Market participants said the industry can tap into NRI investments waiting on the sidelines, which is yet to translate into flows on account of some of these operational challenges.
“The Budget proposals on simplifying investments from NRIs can be a significant positive for the investment management space, especially the portfolio management services
schemes. NRIs are keen to allocate capital to domestic boutique fund managers. This increases the options available for NRIs and can drive additional flows in the medium- to long-term,” said Sandeep Jethwani, managing partner at IIFL Wealth.
Over the past three years, the portfolio management services
industry’s discretionary asset base has compounded at annual rate of 17 per cent. Industry players added easing of NRI investments can trigger a stronger growth momentum.
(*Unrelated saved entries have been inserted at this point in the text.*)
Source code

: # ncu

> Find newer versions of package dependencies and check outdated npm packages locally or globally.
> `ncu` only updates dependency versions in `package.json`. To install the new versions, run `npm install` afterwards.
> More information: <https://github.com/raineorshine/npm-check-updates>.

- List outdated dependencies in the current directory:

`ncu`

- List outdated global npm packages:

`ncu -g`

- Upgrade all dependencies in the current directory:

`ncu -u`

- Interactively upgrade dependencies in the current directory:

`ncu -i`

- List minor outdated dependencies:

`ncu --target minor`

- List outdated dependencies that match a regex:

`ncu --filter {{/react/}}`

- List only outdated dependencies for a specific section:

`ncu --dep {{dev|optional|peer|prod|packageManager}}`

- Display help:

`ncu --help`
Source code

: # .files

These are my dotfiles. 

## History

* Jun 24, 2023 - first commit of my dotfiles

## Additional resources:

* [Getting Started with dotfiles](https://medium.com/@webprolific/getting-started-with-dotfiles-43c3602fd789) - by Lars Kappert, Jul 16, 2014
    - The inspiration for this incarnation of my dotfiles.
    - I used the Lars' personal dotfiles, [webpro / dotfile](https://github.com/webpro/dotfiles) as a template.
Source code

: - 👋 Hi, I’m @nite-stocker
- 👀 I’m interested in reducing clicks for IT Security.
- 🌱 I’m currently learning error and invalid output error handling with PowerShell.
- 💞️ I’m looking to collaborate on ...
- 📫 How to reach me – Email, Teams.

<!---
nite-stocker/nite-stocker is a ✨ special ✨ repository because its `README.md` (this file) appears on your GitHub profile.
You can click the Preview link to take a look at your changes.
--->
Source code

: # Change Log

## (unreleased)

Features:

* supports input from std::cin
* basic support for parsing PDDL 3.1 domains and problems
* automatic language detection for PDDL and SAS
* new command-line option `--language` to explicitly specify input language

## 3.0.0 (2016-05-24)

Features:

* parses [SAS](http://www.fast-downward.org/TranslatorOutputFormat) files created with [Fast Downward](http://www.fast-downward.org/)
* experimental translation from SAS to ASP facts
Experts point out lower investment limits under the NRI framework has also been one of the challenges.
“There have been instances where the NRI limit is already exhausted, preventing fresh allocation in a stock. Merging it with the FPI route, can relax these investment limits,” said business head of a Mumbai-based wealth management firm.
Industry players say smooth implementation of the merger would depend upon inter-regulatory understanding between the RBI and Sebi and further directions from the finance ministry.